“Investment is most intelligent when it is most businesslike” – Benjamin Graham
Value investing is based on the belief that the market is efficient at assessing the value of companies in the long run, but in the short term stock prices do not always reflect the intrinsic value of the underlying business.
Value investors seek to take advantage of this situation by purchasing shares of companies trading at a discount to their estimate of this intrinsic value. This discount provides a margin of safety (a concept introduced by Benjamin Graham) and, if the estimate is correct, an attractive risk-reward ratio.

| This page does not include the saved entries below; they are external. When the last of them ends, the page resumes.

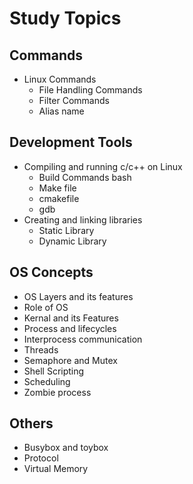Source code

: # Study Topics 

## Commands 
* Linux Commands
    - File Handling Commands
    - Filter Commands
    - Alias name
## Development Tools
* Compiling and running c/c++ on Linux
    - Build Commands bash 
    - Make file
    - cmakefile
    - gdb
* Creating and linking libraries
    - Static Library
    - Dynamic Library

## OS Concepts
* OS Layers and its features
* Role of OS
* Kernal and its Features
* Process and lifecycles
* Interprocess communication
* Threads 
* Semaphore and Mutex
* Shell Scripting
* Scheduling
* Zombie process


## Others
* Busybox and toybox
* Protocol
* Virtual Memory

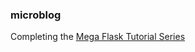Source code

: ### microblog ###

Completing the [Mega Flask Tutorial Series](http://blog.miguelgrinberg.com/post/the-flask-mega-tutorial-part-i-hello-world)
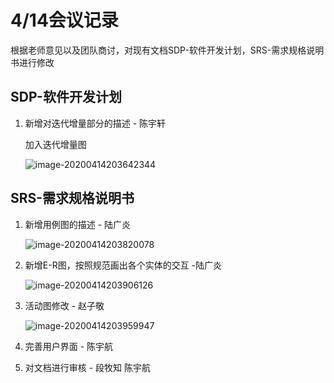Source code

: # 4/14会议记录 

根据老师意见以及团队商讨，对现有文档SDP-软件开发计划，SRS-需求规格说明书进行修改

## SDP-软件开发计划

1. 新增对迭代增量部分的描述  - 陈宇轩

   加入迭代增量图

   ![image-20200414203642344](C:\Users\陈宇航\AppData\Roaming\Typora\typora-user-images\image-20200414203642344.png)

## SRS-需求规格说明书

1. 新增用例图的描述  - 陆广炎

   ![image-20200414203820078](C:\Users\陈宇航\AppData\Roaming\Typora\typora-user-images\image-20200414203820078.png)

2. 新增E-R图，按照规范画出各个实体的交互 -陆广炎

   ![image-20200414203906126](C:\Users\陈宇航\AppData\Roaming\Typora\typora-user-images\image-20200414203906126.png)

3. 活动图修改   - 赵子敬

   ![image-20200414203959947](C:\Users\陈宇航\AppData\Roaming\Typora\typora-user-images\image-20200414203959947.png)

4. 完善用户界面  - 陈宇航

5. 对文档进行审核 - 段牧知  陈宇航

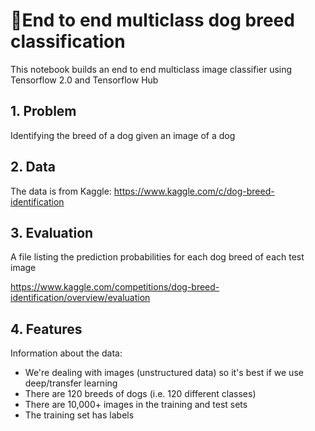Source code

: # 🐶End to end multiclass dog breed classification

This notebook builds an end to end multiclass image classifier using Tensorflow 2.0 and Tensorflow Hub

## 1. Problem

Identifying the breed of a dog given an image of a dog

## 2. Data

The data is from Kaggle: https://www.kaggle.com/c/dog-breed-identification

## 3. Evaluation

A file listing the prediction probabilities for each dog breed of each test image

https://www.kaggle.com/competitions/dog-breed-identification/overview/evaluation

## 4. Features

Information about the data:

- We're dealing with images (unstructured data) so it's best if we use deep/transfer learning
- There are 120 breeds of dogs (i.e. 120 different classes)
- There are 10,000+ images in the training and test sets
- The training set has labels
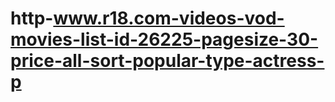 # http-www.r18.com-videos-vod-movies-list-id-26225-pagesize-30-price-all-sort-popular-type-actress-p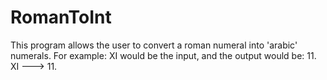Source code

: # RomanToInt
This program allows the user to convert a roman numeral into 'arabic' numerals. For example: XI would be the input, and the output would be: 11. XI ---> 11.
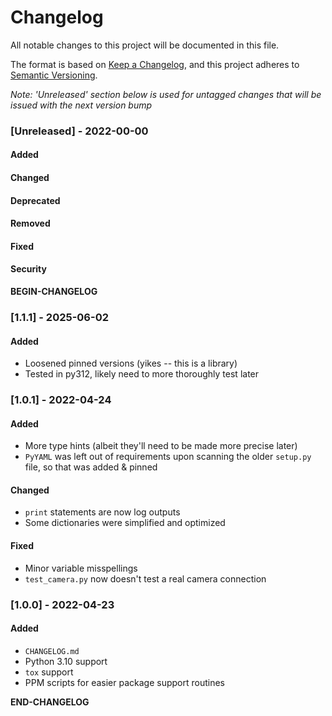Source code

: # Changelog

All notable changes to this project will be documented in this file. 

The format is based on [Keep a Changelog](https://keepachangelog.com/en/1.0.0/), and this project adheres to [Semantic Versioning](https://semver.org/spec/v2.0.0.html).

_Note: 'Unreleased' section below is used for untagged changes that will be issued with the next version bump_

### [Unreleased] - 2022-00-00 
#### Added
#### Changed
#### Deprecated
#### Removed
#### Fixed
#### Security
__BEGIN-CHANGELOG__
 
### [1.1.1] - 2025-06-02
#### Added
 - Loosened pinned versions (yikes -- this is a library)
 - Tested in py312, likely need to more thoroughly test later
 
### [1.0.1] - 2022-04-24
#### Added
 - More type hints (albeit they'll need to be made more precise later)
 - `PyYAML` was left out of requirements upon scanning the older `setup.py` file, so that was added & pinned
#### Changed
 - `print` statements are now log outputs
 - Some dictionaries were simplified and optimized
#### Fixed
 - Minor variable misspellings
 - `test_camera.py` now doesn't test a real camera connection
 
### [1.0.0] - 2022-04-23
#### Added
 - `CHANGELOG.md`
 - Python 3.10 support
 - `tox` support
 - PPM scripts for easier package support routines

__END-CHANGELOG__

At Bristlecone we aim to be experts at valuing businesses in order to identify those stocks whose shares are trading at a discount to intrinsic value. The keys to our investment process are:
New investments are made at a minimum price-to-value discount of 30%;
Stocks are sold when prices reach intrinsic value, when the long-term fundamentals of the company have deteriorated (value impaired), or to reallocate capital into an investment trading at a greater discount;
We concentrate on our best ideas. Our typical mature portfolio includes fewer than 40 holdings;
Portfolio is constructed one idea at a time, from the bottom-up, with no pre-determined industry allocation;
Cash position is a by-product of the flow of ideas in and out of the portfolio; and,
Annual portfolio turnover is typically below 30%, resulting in low transaction costs and fewer capital gains over time.